◆ EXERCISE INSTRUCTIONS ◆
Every line in the data below that has the word "Some" should be returned.

◆ Saved entries ◆
_ _ _ _

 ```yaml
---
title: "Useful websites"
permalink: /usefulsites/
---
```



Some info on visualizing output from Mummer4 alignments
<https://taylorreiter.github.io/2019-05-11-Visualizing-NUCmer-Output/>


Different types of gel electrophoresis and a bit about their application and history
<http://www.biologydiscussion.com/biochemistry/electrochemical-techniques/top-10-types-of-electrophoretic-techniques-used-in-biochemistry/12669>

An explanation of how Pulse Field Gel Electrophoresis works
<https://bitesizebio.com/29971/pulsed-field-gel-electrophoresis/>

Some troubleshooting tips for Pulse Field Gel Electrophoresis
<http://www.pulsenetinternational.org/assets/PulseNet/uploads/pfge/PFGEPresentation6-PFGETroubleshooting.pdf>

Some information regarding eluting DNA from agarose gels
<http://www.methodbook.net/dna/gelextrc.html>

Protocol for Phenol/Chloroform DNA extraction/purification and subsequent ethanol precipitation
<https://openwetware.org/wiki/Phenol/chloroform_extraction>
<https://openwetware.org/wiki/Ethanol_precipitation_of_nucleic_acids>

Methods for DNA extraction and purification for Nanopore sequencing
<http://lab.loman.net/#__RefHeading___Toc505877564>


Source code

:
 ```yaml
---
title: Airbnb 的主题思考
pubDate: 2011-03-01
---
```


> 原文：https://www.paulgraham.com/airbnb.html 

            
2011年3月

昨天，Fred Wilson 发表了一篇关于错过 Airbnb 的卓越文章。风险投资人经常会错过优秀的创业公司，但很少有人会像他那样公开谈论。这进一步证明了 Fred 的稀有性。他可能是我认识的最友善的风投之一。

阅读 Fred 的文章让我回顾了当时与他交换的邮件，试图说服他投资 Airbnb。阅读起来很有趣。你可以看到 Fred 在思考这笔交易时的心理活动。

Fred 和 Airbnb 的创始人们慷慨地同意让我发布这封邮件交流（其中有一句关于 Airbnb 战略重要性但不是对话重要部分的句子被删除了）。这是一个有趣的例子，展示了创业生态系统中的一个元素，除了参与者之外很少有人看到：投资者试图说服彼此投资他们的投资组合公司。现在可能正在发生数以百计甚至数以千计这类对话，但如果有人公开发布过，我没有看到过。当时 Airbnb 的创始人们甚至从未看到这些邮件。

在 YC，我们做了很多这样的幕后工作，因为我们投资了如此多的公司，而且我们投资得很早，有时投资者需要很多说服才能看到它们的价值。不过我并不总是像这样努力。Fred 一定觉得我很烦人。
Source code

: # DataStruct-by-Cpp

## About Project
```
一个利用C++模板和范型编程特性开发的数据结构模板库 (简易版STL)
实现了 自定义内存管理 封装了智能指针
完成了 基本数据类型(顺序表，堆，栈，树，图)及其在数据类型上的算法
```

_ _ _ _

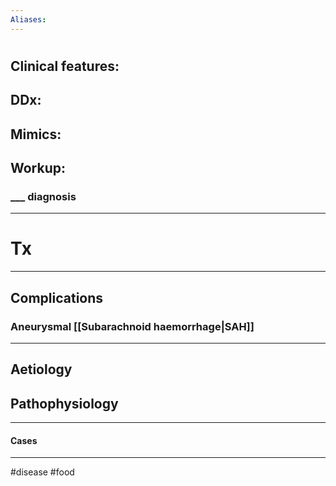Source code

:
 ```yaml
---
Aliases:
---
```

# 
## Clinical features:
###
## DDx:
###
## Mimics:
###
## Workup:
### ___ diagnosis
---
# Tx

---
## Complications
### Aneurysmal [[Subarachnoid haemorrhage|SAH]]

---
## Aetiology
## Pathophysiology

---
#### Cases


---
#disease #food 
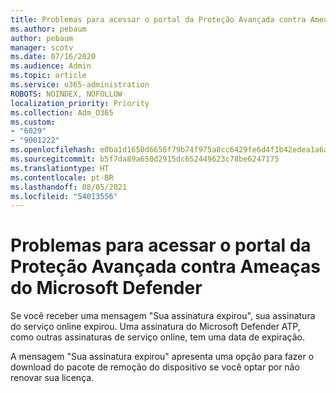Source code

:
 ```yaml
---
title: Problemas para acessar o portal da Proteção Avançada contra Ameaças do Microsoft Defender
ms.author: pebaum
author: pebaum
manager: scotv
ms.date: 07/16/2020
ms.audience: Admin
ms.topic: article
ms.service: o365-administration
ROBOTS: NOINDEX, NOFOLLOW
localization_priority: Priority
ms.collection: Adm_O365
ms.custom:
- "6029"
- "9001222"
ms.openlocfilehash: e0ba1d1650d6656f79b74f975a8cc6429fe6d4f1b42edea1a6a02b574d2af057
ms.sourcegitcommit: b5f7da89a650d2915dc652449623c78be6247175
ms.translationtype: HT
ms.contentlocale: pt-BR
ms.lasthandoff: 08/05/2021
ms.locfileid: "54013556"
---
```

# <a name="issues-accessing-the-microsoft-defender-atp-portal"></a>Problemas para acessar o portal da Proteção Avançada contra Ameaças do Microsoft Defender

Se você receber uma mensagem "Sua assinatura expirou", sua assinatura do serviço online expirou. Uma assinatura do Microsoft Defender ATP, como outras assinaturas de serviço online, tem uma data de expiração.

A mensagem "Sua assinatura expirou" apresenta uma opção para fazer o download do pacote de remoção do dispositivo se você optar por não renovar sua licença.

_ _ _ _

◆ WRITTEN RESPONSE ◆
Some info on visualizing output from Mummer4 alignments
Some troubleshooting tips for Pulse Field Gel Electrophoresis
Some information regarding eluting DNA from agarose gels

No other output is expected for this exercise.